E’ questa la reale portata per l’ Italia (ma non certo per Francia e Germania) del cosiddetto fondo Next generation fund: noi non avremo mai, e dico mai, quella parte di recovery fund costituiti da finanziamenti a fondo perduto molto semplicemente perché non soddisferemo mai i presupposti a cui essi sono legati: riforma della magistratura, riforma del mercato del lavoro, riforma della pubblica amministrazione e digitalizzazione del Paese ossia per noi vera e propria fantascienza.

Del resto pochi mesi (luglio), e la verità (con la bocciatura certa da parte dell’ UE) dovrà essere ammessa e non sarà certo il voto a maggioranza qualificata anziché all’ unanimità che salverà l’ Italia: chiedere ai Paesi cosiddetti frugali.

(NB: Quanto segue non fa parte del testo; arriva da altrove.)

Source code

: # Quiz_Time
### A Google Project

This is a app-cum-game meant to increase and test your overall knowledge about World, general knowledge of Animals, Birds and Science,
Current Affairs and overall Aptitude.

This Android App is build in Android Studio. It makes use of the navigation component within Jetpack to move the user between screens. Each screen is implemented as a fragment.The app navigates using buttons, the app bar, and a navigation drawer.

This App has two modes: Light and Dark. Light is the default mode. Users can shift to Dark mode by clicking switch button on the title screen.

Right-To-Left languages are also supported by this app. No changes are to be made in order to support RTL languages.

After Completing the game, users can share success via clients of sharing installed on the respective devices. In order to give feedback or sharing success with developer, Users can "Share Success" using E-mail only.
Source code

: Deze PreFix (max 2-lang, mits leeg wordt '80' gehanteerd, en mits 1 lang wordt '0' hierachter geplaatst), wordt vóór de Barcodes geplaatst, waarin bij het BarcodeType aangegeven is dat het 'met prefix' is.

Quello che ancora non è comprensibile semmai, debito per debito,  è perché ci si voglia a tutti i costi indebitare così pesantemente con l’ estero senza ricorrere al mercato interno vista la fortissima crescita del risparmio. Interessi per interessi da pagare non sarebbe forse meglio pagarli agli italiani? Se non altro si potrebbe contribuire alla crescita della domanda interna lorda. Mistero.

Tralasciamo quindi per ora ogni sogno di serie riforme strutturali e grandi progetti scaturiti (ma chi li ha visti?) dalla inutile e costosissima sceneggiata di Villa Pamphili, dimentichiamo ogni forma di ricrescita economica al di là delle elemosine di Stato, dimentichiamo ogni investimento sulla sanità, sulla scuola, nello sviluppo e nella formazione, dimentichiamo ogni forma di meritocrazia e di sburocratizzazione della costosissima e lentissima macchina amministrativa o alleggerimento della pressione fiscale, così come dimentichiamo ogni forma di modernizzazione del Paese, rilancio degli investimenti e del sostegno a famiglie e alle piccole medie imprese. Dimentichiamo pure ogni forma di sostegno al nostro sistema produttivo, al nostro patrimonio artistico ed al turismo e cominciamo piuttosto a fare i conti con un Paese in vendita al migliore offerente. 

Vogliamo pertanto tranquillizzare e quindi rispondere da subito alla domanda che in questi giorni insistentemente sta ponendo in giro il ministro Bellanova: “Vogliamo sapere che idea di paese ha Conte”. Ebbene la accontentiamo e gli rispondiamo subito noi: nessuna.